Berkeley Lab director Paul Alivisatos who led the research pointed out that they also achieved an optical efficiency of 82-percent for blue photons. Alivisatos and Ralph Nuzzo of the University of Illinois are two of the authors of a paper in ACS Photonics describing the development.
An LSC (luminous solar concentrator) employs a process called Stokes shift to absorb the light on a plate embedded with highly efficient light emitters called “lumophores”. The lumophores re-emit the absorbed light at longer wavelengths, and an inexpensive waveguide directs the re-emitted light to a micro-solar cell, which converts it to electricity. The plate is much larger than the micro-solar cell. So, the light is highly concentrated.
The micro-solar cell uses only small amounts of expensive III−V photovoltaic materials.
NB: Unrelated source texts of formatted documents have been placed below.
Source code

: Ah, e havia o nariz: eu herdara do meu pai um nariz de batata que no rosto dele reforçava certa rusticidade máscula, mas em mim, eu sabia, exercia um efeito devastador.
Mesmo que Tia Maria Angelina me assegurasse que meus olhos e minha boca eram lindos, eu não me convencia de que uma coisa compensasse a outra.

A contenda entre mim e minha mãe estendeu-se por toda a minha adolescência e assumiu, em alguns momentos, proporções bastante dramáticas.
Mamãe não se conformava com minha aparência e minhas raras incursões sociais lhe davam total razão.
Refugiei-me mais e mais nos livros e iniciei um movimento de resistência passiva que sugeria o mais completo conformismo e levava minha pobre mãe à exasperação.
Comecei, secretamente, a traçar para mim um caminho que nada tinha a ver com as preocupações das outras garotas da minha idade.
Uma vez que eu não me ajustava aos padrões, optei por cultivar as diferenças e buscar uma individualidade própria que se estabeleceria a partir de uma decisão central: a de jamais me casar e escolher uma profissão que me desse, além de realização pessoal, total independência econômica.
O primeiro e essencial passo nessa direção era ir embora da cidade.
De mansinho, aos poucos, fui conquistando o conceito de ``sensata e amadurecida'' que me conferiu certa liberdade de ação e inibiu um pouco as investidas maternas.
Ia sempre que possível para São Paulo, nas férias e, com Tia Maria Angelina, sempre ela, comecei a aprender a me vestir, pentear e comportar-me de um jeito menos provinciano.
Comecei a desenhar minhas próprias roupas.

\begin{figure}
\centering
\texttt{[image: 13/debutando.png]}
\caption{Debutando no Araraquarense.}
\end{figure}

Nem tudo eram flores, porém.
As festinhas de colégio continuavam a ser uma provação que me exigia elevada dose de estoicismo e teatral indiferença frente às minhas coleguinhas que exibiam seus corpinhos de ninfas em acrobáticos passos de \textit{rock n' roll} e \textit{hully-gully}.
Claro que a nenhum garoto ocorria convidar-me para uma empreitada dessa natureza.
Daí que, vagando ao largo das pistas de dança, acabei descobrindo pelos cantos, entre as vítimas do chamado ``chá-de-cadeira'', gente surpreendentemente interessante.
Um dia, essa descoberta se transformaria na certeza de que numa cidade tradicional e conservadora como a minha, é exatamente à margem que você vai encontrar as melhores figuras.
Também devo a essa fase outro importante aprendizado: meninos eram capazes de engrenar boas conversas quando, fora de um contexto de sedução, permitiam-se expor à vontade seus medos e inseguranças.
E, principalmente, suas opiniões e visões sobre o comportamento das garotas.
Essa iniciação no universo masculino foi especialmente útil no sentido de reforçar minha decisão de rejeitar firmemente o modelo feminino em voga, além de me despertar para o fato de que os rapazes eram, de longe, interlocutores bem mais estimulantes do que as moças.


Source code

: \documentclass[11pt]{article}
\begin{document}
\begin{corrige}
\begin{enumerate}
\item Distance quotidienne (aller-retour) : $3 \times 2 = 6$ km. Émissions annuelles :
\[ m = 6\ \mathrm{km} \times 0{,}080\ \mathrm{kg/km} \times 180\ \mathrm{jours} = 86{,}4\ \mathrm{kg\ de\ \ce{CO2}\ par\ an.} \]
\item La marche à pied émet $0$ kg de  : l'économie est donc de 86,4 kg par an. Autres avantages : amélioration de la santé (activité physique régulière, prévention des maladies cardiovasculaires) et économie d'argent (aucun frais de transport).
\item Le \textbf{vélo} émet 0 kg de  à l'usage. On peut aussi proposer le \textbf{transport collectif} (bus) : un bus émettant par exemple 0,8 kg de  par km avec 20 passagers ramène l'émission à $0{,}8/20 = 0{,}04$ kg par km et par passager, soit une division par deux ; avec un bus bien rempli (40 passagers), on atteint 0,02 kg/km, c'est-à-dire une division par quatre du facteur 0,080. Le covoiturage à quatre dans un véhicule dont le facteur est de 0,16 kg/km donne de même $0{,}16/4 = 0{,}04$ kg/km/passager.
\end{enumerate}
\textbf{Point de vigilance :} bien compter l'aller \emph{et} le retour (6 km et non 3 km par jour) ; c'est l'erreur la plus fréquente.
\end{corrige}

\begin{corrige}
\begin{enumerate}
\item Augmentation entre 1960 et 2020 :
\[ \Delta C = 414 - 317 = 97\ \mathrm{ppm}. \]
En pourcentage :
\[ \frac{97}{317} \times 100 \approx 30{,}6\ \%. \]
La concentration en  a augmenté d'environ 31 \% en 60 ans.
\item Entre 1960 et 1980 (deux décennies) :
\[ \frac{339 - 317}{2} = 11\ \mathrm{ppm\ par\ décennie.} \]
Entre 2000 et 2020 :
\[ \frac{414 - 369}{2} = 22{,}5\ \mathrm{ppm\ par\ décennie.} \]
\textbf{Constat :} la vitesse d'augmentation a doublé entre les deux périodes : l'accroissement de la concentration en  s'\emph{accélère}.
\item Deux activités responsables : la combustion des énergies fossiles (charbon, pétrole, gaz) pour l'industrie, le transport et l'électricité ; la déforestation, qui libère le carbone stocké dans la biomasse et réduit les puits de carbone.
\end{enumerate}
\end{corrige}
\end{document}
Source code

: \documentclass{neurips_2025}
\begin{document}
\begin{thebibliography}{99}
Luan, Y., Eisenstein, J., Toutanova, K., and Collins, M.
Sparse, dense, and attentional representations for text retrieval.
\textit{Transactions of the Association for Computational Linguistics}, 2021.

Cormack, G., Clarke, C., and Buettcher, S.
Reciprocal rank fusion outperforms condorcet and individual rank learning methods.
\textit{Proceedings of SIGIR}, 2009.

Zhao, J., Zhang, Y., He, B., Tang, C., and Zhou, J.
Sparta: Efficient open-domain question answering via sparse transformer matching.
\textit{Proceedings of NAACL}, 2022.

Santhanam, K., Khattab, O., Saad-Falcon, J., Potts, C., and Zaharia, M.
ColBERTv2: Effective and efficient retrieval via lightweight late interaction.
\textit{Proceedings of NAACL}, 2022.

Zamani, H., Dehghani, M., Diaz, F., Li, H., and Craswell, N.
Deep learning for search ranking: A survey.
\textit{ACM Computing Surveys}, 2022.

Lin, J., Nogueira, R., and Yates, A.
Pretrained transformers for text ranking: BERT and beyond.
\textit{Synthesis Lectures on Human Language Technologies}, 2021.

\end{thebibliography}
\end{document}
Previously, parasitic losses have limited the concentration factor and collection efficiency of the molecular dyes that were used as lumophores.
“We replaced the molecular dyes in previous LSC systems with core/shell nanoparticles composed of cadmium selenide (CdSe) cores and cadmium sulfide (CdS) shells that increase the Stokes shift while reducing photon reabsorption,” Bronstein said.
Berkeley Lab, he National Renewable Energy Lab (NREL), the University of Illinois, and Caltech have begun partnering on a new DOE solar concentrator project called MOSAIC because of the success of the LSC. MOSAIC stands for Micro-scale Optimized Solar-cell Arrays with Integrated Concentration.